**Exercise requirements:**
Search the listing below for the line containing "## 1) 싱글 페이지 애플리케이션의 세상". From there through the line containing "- PHP, JSP(JavaServer Pages) 기반 서버사이드 렌더링", transcribe every line exactly, both ends included.

** Opening Data under study block **

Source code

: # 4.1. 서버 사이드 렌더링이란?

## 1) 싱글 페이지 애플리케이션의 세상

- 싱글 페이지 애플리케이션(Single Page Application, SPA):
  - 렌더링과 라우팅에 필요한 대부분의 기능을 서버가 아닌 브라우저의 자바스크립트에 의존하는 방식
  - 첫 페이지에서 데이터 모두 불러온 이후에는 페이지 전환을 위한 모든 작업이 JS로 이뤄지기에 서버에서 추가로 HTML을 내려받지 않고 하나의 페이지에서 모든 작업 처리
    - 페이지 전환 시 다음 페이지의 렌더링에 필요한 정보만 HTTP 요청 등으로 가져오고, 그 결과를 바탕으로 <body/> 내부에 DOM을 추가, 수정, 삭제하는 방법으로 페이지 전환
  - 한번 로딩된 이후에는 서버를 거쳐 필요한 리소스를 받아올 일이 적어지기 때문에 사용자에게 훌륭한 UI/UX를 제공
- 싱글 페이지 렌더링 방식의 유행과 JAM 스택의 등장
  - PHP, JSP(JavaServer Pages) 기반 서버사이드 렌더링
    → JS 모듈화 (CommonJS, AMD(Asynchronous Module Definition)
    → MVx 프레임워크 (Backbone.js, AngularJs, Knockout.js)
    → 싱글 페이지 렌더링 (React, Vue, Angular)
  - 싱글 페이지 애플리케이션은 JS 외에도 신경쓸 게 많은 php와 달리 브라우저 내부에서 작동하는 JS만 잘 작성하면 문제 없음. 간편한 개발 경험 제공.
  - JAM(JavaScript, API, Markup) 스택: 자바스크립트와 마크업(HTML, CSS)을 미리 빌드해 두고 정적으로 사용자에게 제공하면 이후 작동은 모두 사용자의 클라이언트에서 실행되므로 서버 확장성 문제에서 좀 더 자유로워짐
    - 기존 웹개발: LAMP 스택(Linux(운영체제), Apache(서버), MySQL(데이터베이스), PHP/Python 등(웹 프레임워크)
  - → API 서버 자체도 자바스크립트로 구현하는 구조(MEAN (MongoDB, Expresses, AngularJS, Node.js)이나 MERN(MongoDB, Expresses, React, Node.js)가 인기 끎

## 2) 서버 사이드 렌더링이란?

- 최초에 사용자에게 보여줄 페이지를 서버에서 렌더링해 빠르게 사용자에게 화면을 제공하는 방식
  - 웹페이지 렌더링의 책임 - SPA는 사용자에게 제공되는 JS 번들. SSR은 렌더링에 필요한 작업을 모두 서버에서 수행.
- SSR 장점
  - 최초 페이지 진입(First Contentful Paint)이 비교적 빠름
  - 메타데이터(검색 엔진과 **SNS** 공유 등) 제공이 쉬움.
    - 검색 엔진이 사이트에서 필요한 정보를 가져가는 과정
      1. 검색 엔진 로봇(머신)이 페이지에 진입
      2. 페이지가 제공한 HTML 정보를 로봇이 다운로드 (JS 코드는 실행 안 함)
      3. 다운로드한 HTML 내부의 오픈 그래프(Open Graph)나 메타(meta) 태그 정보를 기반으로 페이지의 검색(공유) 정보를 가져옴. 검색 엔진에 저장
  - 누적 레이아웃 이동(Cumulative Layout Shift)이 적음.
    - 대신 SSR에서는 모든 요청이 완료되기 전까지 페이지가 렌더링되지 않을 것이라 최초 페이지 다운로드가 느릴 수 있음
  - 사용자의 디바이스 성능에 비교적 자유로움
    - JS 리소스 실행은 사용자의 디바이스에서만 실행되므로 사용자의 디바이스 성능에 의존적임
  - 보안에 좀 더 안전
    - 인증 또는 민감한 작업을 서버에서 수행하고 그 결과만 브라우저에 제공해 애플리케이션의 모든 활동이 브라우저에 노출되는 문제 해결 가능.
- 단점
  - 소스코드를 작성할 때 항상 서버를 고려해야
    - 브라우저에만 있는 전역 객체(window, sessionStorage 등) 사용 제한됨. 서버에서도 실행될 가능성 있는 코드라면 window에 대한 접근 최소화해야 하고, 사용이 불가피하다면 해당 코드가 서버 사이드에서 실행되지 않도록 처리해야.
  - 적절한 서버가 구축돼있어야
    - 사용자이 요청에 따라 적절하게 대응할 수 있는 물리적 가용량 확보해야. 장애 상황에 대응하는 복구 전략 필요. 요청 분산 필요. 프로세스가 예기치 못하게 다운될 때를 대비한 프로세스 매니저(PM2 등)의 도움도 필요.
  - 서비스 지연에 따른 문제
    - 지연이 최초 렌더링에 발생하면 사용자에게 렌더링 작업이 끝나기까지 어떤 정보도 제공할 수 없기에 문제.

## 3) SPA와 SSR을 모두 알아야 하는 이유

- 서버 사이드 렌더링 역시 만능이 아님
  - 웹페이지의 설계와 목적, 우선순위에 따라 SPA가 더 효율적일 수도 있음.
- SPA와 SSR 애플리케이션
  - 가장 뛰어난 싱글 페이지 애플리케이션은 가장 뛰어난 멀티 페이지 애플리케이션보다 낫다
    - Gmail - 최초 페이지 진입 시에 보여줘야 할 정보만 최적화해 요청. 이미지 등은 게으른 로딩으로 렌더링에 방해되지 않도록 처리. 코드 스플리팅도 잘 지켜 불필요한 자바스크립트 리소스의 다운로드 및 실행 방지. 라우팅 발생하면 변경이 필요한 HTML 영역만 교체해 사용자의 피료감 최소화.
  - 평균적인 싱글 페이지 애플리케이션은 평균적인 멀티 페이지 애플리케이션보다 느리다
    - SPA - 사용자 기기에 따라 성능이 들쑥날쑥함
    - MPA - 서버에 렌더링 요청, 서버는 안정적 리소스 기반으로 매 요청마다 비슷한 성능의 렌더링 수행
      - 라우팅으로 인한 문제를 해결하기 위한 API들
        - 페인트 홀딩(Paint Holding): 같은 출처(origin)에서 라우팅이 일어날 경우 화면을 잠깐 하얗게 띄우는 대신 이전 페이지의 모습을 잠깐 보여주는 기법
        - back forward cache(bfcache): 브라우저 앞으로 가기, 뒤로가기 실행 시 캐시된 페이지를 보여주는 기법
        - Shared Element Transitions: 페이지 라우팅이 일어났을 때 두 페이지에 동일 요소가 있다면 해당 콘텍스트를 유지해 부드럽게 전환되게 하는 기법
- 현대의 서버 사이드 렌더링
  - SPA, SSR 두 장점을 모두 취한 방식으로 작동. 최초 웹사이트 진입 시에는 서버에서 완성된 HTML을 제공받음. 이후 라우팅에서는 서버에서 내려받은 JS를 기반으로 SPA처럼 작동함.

** Closing Data under study block **

**Completed exercise:**
## 1) 싱글 페이지 애플리케이션의 세상

- 싱글 페이지 애플리케이션(Single Page Application, SPA):
  - 렌더링과 라우팅에 필요한 대부분의 기능을 서버가 아닌 브라우저의 자바스크립트에 의존하는 방식
  - 첫 페이지에서 데이터 모두 불러온 이후에는 페이지 전환을 위한 모든 작업이 JS로 이뤄지기에 서버에서 추가로 HTML을 내려받지 않고 하나의 페이지에서 모든 작업 처리
    - 페이지 전환 시 다음 페이지의 렌더링에 필요한 정보만 HTTP 요청 등으로 가져오고, 그 결과를 바탕으로 <body/> 내부에 DOM을 추가, 수정, 삭제하는 방법으로 페이지 전환
  - 한번 로딩된 이후에는 서버를 거쳐 필요한 리소스를 받아올 일이 적어지기 때문에 사용자에게 훌륭한 UI/UX를 제공
- 싱글 페이지 렌더링 방식의 유행과 JAM 스택의 등장
  - PHP, JSP(JavaServer Pages) 기반 서버사이드 렌더링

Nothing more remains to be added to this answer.